• Goal of the exercise
Give the lines again exactly as they appear below, from the line with "命令模式可以抽象出三个主要组成：" to the line with "3. Laukā Nosaukums", both included, and only those lines. Leave every picture out.

• Records
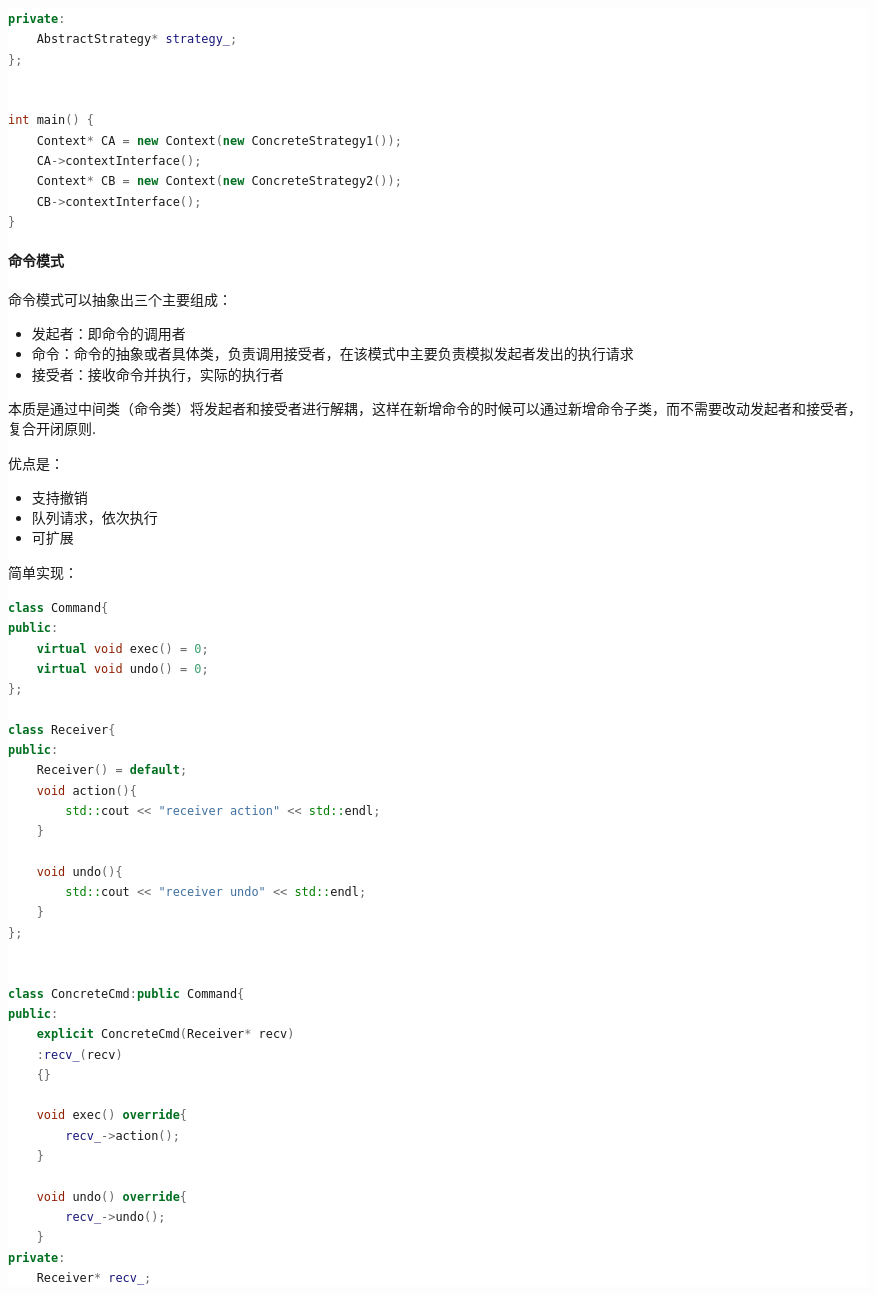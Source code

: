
 ```c++
private:
    AbstractStrategy* strategy_;
};


int main() {
    Context* CA = new Context(new ConcreteStrategy1());
    CA->contextInterface();
    Context* CB = new Context(new ConcreteStrategy2());
    CB->contextInterface();
}
```

#### 命令模式

命令模式可以抽象出三个主要组成：

+ 发起者：即命令的调用者
+ 命令：命令的抽象或者具体类，负责调用接受者，在该模式中主要负责模拟发起者发出的执行请求
+ 接受者：接收命令并执行，实际的执行者

本质是通过中间类（命令类）将发起者和接受者进行解耦，这样在新增命令的时候可以通过新增命令子类，而不需要改动发起者和接受者，复合开闭原则.

优点是：

+ 支持撤销
+ 队列请求，依次执行
+ 可扩展

简单实现：

```c++
class Command{
public:
    virtual void exec() = 0;
    virtual void undo() = 0;
};

class Receiver{
public:
    Receiver() = default;
    void action(){
        std::cout << "receiver action" << std::endl;
    }

    void undo(){
        std::cout << "receiver undo" << std::endl;
    }
};


class ConcreteCmd:public Command{
public:
    explicit ConcreteCmd(Receiver* recv)
    :recv_(recv)
    {}

    void exec() override{
        recv_->action();
    }

    void undo() override{
        recv_->undo();
    }
private:    
    Receiver* recv_;
```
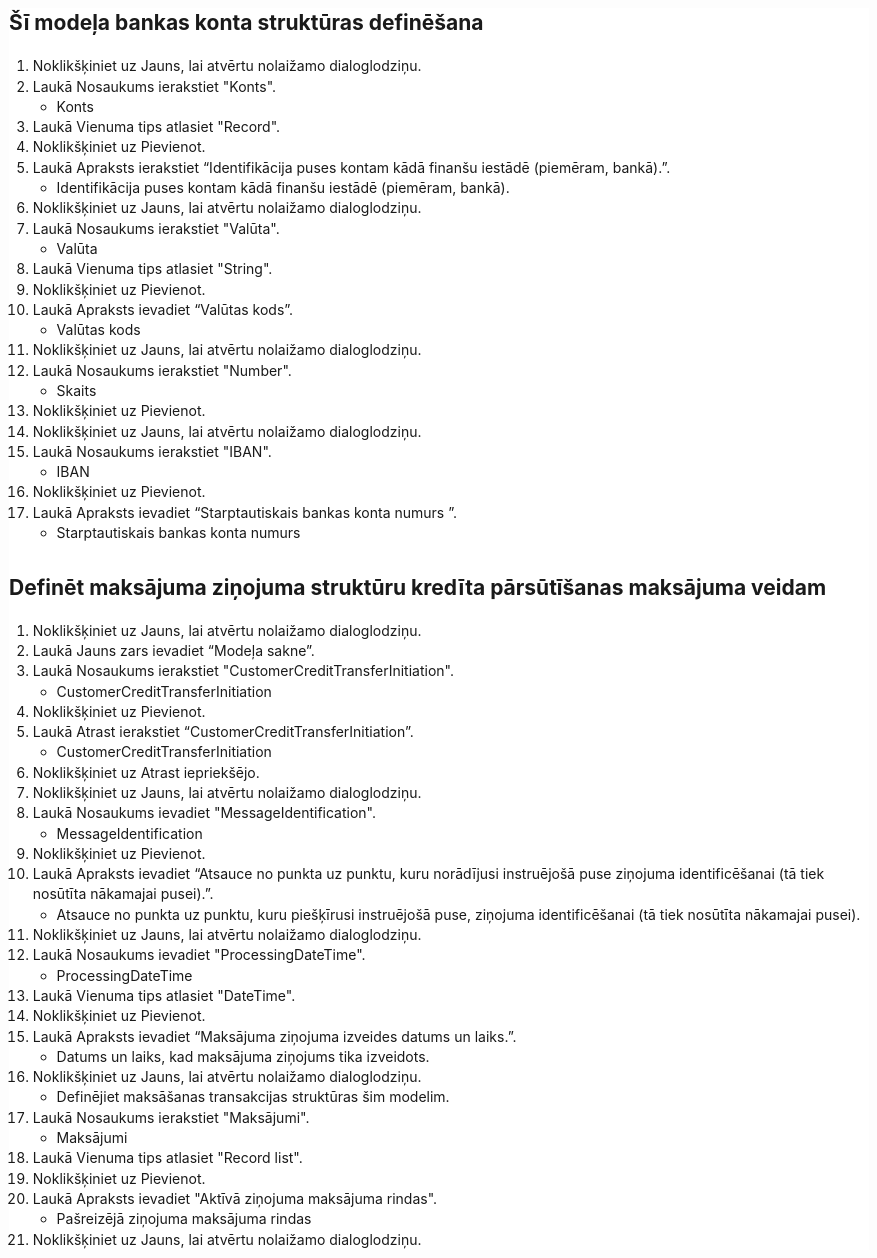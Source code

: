 ## <a name="define-the-bank-account-structure-for-this-model"></a>Šī modeļa bankas konta struktūras definēšana
1. Noklikšķiniet uz Jauns, lai atvērtu nolaižamo dialoglodziņu.
2. Laukā Nosaukums ierakstiet "Konts".
    * Konts  
3. Laukā Vienuma tips atlasiet "Record".
4. Noklikšķiniet uz Pievienot.
5. Laukā Apraksts ierakstiet “Identifikācija puses kontam kādā finanšu iestādē (piemēram, bankā).”.
    * Identifikācija puses kontam kādā finanšu iestādē (piemēram, bankā).  
6. Noklikšķiniet uz Jauns, lai atvērtu nolaižamo dialoglodziņu.
7. Laukā Nosaukums ierakstiet "Valūta".
    * Valūta  
8. Laukā Vienuma tips atlasiet "String".
9. Noklikšķiniet uz Pievienot.
10. Laukā Apraksts ievadiet “Valūtas kods”.
    * Valūtas kods  
11. Noklikšķiniet uz Jauns, lai atvērtu nolaižamo dialoglodziņu.
12. Laukā Nosaukums ierakstiet "Number".
    * Skaits  
13. Noklikšķiniet uz Pievienot.
14. Noklikšķiniet uz Jauns, lai atvērtu nolaižamo dialoglodziņu.
15. Laukā Nosaukums ierakstiet "IBAN".
    * IBAN  
16. Noklikšķiniet uz Pievienot.
17. Laukā Apraksts ievadiet “Starptautiskais bankas konta numurs ”.
    * Starptautiskais bankas konta numurs  

## <a name="define-the-payment-message-structure-for-credit-transfer-payment-type"></a>Definēt maksājuma ziņojuma struktūru kredīta pārsūtīšanas maksājuma veidam
1. Noklikšķiniet uz Jauns, lai atvērtu nolaižamo dialoglodziņu.
2. Laukā Jauns zars ievadiet “Modeļa sakne”.
3. Laukā Nosaukums ierakstiet "CustomerCreditTransferInitiation".
    * CustomerCreditTransferInitiation  
4. Noklikšķiniet uz Pievienot.
5. Laukā Atrast ierakstiet “CustomerCreditTransferInitiation”.
    * CustomerCreditTransferInitiation  
6. Noklikšķiniet uz Atrast iepriekšējo.
7. Noklikšķiniet uz Jauns, lai atvērtu nolaižamo dialoglodziņu.
8. Laukā Nosaukums ievadiet "MessageIdentification".
    * MessageIdentification  
9. Noklikšķiniet uz Pievienot.
10. Laukā Apraksts ievadiet “Atsauce no punkta uz punktu, kuru norādījusi instruējošā puse ziņojuma identificēšanai (tā tiek nosūtīta nākamajai pusei).”.
    * Atsauce no punkta uz punktu, kuru piešķīrusi instruējošā puse, ziņojuma identificēšanai (tā tiek nosūtīta nākamajai pusei).  
11. Noklikšķiniet uz Jauns, lai atvērtu nolaižamo dialoglodziņu.
12. Laukā Nosaukums ievadiet "ProcessingDateTime".
    * ProcessingDateTime  
13. Laukā Vienuma tips atlasiet "DateTime".
14. Noklikšķiniet uz Pievienot.
15. Laukā Apraksts ievadiet “Maksājuma ziņojuma izveides datums un laiks.”.
    * Datums un laiks, kad maksājuma ziņojums tika izveidots.  
16. Noklikšķiniet uz Jauns, lai atvērtu nolaižamo dialoglodziņu.
    * Definējiet maksāšanas transakcijas struktūras šim modelim.  
17. Laukā Nosaukums ierakstiet "Maksājumi".
    * Maksājumi  
18. Laukā Vienuma tips atlasiet "Record list".
19. Noklikšķiniet uz Pievienot.
20. Laukā Apraksts ievadiet "Aktīvā ziņojuma maksājuma rindas".
    * Pašreizējā ziņojuma maksājuma rindas  
21. Noklikšķiniet uz Jauns, lai atvērtu nolaižamo dialoglodziņu.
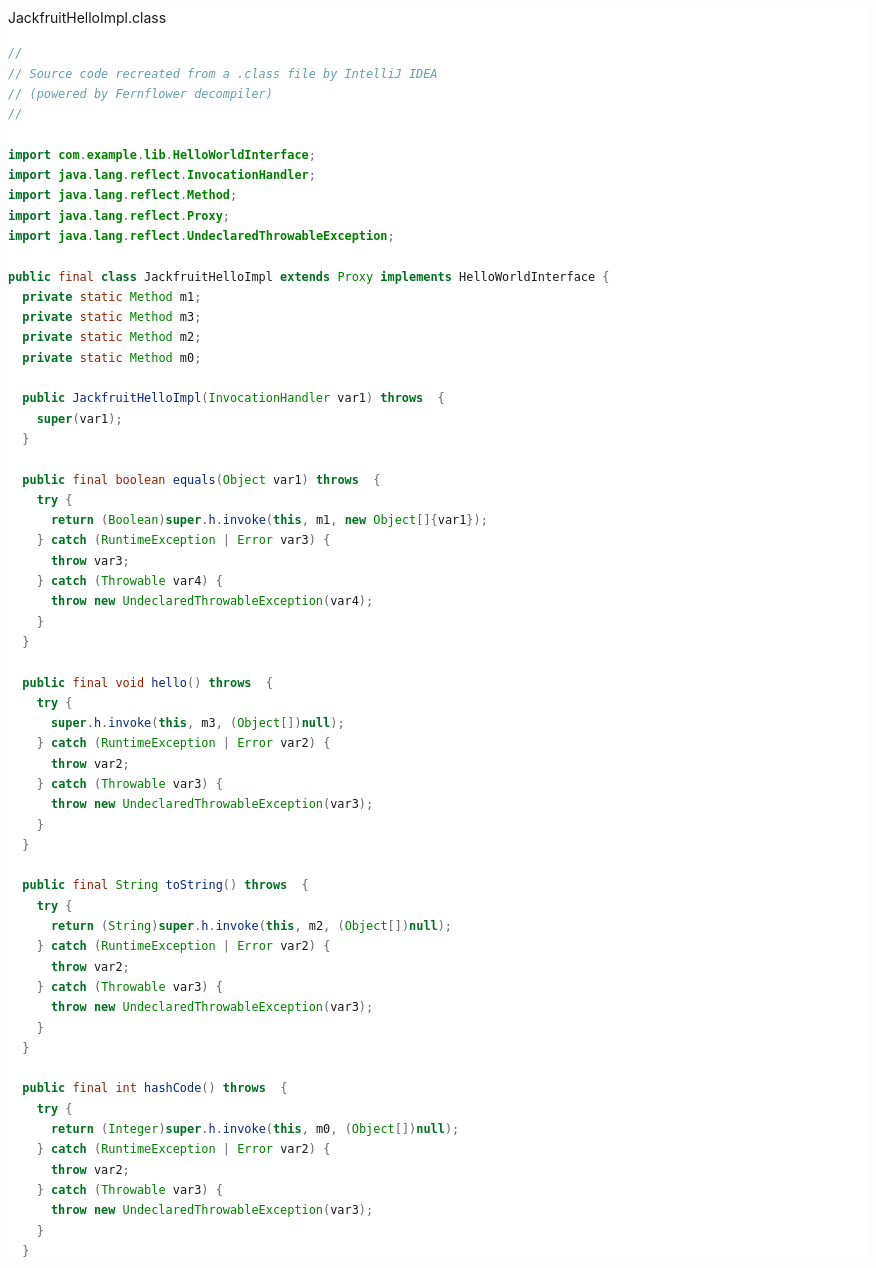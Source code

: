 JackfruitHelloImpl.class

```java
//
// Source code recreated from a .class file by IntelliJ IDEA
// (powered by Fernflower decompiler)
//

import com.example.lib.HelloWorldInterface;
import java.lang.reflect.InvocationHandler;
import java.lang.reflect.Method;
import java.lang.reflect.Proxy;
import java.lang.reflect.UndeclaredThrowableException;

public final class JackfruitHelloImpl extends Proxy implements HelloWorldInterface {
  private static Method m1;
  private static Method m3;
  private static Method m2;
  private static Method m0;

  public JackfruitHelloImpl(InvocationHandler var1) throws  {
    super(var1);
  }

  public final boolean equals(Object var1) throws  {
    try {
      return (Boolean)super.h.invoke(this, m1, new Object[]{var1});
    } catch (RuntimeException | Error var3) {
      throw var3;
    } catch (Throwable var4) {
      throw new UndeclaredThrowableException(var4);
    }
  }

  public final void hello() throws  {
    try {
      super.h.invoke(this, m3, (Object[])null);
    } catch (RuntimeException | Error var2) {
      throw var2;
    } catch (Throwable var3) {
      throw new UndeclaredThrowableException(var3);
    }
  }

  public final String toString() throws  {
    try {
      return (String)super.h.invoke(this, m2, (Object[])null);
    } catch (RuntimeException | Error var2) {
      throw var2;
    } catch (Throwable var3) {
      throw new UndeclaredThrowableException(var3);
    }
  }

  public final int hashCode() throws  {
    try {
      return (Integer)super.h.invoke(this, m0, (Object[])null);
    } catch (RuntimeException | Error var2) {
      throw var2;
    } catch (Throwable var3) {
      throw new UndeclaredThrowableException(var3);
    }
  }

```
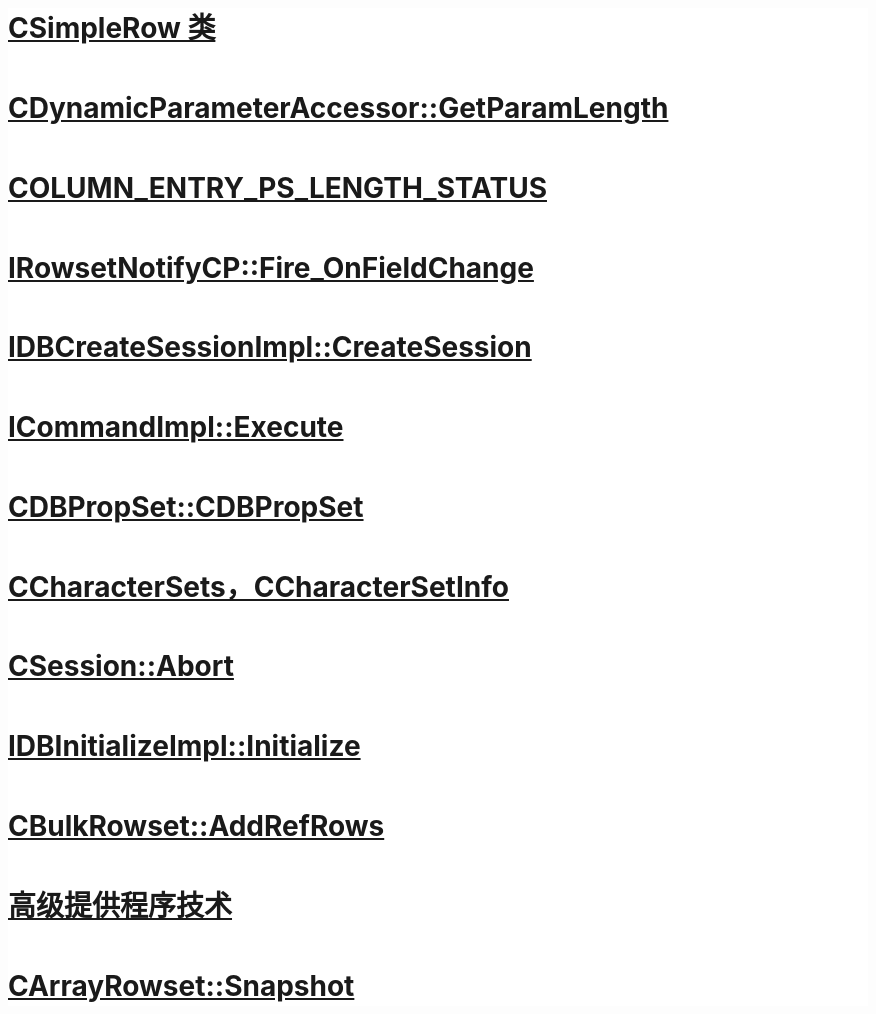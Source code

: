 # [CSimpleRow 类](csimplerow-class.md)
# [CDynamicParameterAccessor::GetParamLength](cdynamicparameteraccessor-getparamlength.md)
# [COLUMN_ENTRY_PS_LENGTH_STATUS](column-entry-ps-length-status.md)
# [IRowsetNotifyCP::Fire_OnFieldChange](irowsetnotifycp-fire-onfieldchange.md)
# [IDBCreateSessionImpl::CreateSession](idbcreatesessionimpl-createsession.md)
# [ICommandImpl::Execute](icommandimpl-execute.md)
# [CDBPropSet::CDBPropSet](cdbpropset-cdbpropset.md)
# [CCharacterSets，CCharacterSetInfo](ccharactersets-ccharactersetinfo.md)
# [CSession::Abort](csession-abort.md)
# [IDBInitializeImpl::Initialize](idbinitializeimpl-initialize.md)
# [CBulkRowset::AddRefRows](cbulkrowset-addrefrows.md)
# [高级提供程序技术](advanced-provider-techniques.md)
# [CArrayRowset::Snapshot](carrayrowset-snapshot.md)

• Solution
命令模式可以抽象出三个主要组成：

+ 发起者：即命令的调用者
+ 命令：命令的抽象或者具体类，负责调用接受者，在该模式中主要负责模拟发起者发出的执行请求
+ 接受者：接收命令并执行，实际的执行者

本质是通过中间类（命令类）将发起者和接受者进行解耦，这样在新增命令的时候可以通过新增命令子类，而不需要改动发起者和接受者，复合开闭原则.

优点是：

+ 支持撤销
+ 队列请求，依次执行
+ 可扩展

简单实现：

```c++
class Command{
public:
    virtual void exec() = 0;
    virtual void undo() = 0;
};

class Receiver{
public:
    Receiver() = default;
    void action(){
        std::cout << "receiver action" << std::endl;
    }

    void undo(){
        std::cout << "receiver undo" << std::endl;
    }
};


class ConcreteCmd:public Command{
public:
    explicit ConcreteCmd(Receiver* recv)
    :recv_(recv)
    {}

    void exec() override{
        recv_->action();
    }

    void undo() override{
        recv_->undo();
    }
private:    
    Receiver* recv_;
```
Source code

: ## <a name="define-the-bank-account-structure-for-this-model"></a>Šī modeļa bankas konta struktūras definēšana
1. Noklikšķiniet uz Jauns, lai atvērtu nolaižamo dialoglodziņu.
2. Laukā Nosaukums ierakstiet "Konts".
    * Konts  
3. Laukā Vienuma tips atlasiet "Record".
4. Noklikšķiniet uz Pievienot.
5. Laukā Apraksts ierakstiet “Identifikācija puses kontam kādā finanšu iestādē (piemēram, bankā).”.
    * Identifikācija puses kontam kādā finanšu iestādē (piemēram, bankā).  
6. Noklikšķiniet uz Jauns, lai atvērtu nolaižamo dialoglodziņu.
7. Laukā Nosaukums ierakstiet "Valūta".
    * Valūta  
8. Laukā Vienuma tips atlasiet "String".
9. Noklikšķiniet uz Pievienot.
10. Laukā Apraksts ievadiet “Valūtas kods”.
    * Valūtas kods  
11. Noklikšķiniet uz Jauns, lai atvērtu nolaižamo dialoglodziņu.
12. Laukā Nosaukums ierakstiet "Number".
    * Skaits  
13. Noklikšķiniet uz Pievienot.
14. Noklikšķiniet uz Jauns, lai atvērtu nolaižamo dialoglodziņu.
15. Laukā Nosaukums ierakstiet "IBAN".
    * IBAN  
16. Noklikšķiniet uz Pievienot.
17. Laukā Apraksts ievadiet “Starptautiskais bankas konta numurs ”.
    * Starptautiskais bankas konta numurs  

## <a name="define-the-payment-message-structure-for-credit-transfer-payment-type"></a>Definēt maksājuma ziņojuma struktūru kredīta pārsūtīšanas maksājuma veidam
1. Noklikšķiniet uz Jauns, lai atvērtu nolaižamo dialoglodziņu.
2. Laukā Jauns zars ievadiet “Modeļa sakne”.
3. Laukā Nosaukums ierakstiet "CustomerCreditTransferInitiation".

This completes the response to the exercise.